▶ **ABOUT THIS EXERCISE**
Write the listing out again word for word, leaving each picture behind.

▶ **RECORDS FOR PROCESSING**
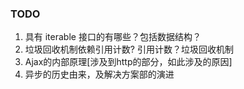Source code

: 
### TODO

1. 具有 iterable 接口的有哪些？包括数据结构？
2. 垃圾回收机制依赖引用计数? 引用计数？垃圾回收机制
3. Ajax的内部原理[涉及到http的部分，如此涉及的原因]
4. 异步的历史由来，及解决方案部的演进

▶ **SOLUTION FOR THIS PROBLEM**
Source code

: 
### TODO

1. 具有 iterable 接口的有哪些？包括数据结构？
2. 垃圾回收机制依赖引用计数? 引用计数？垃圾回收机制
3. Ajax的内部原理[涉及到http的部分，如此涉及的原因]
4. 异步的历史由来，及解决方案部的演进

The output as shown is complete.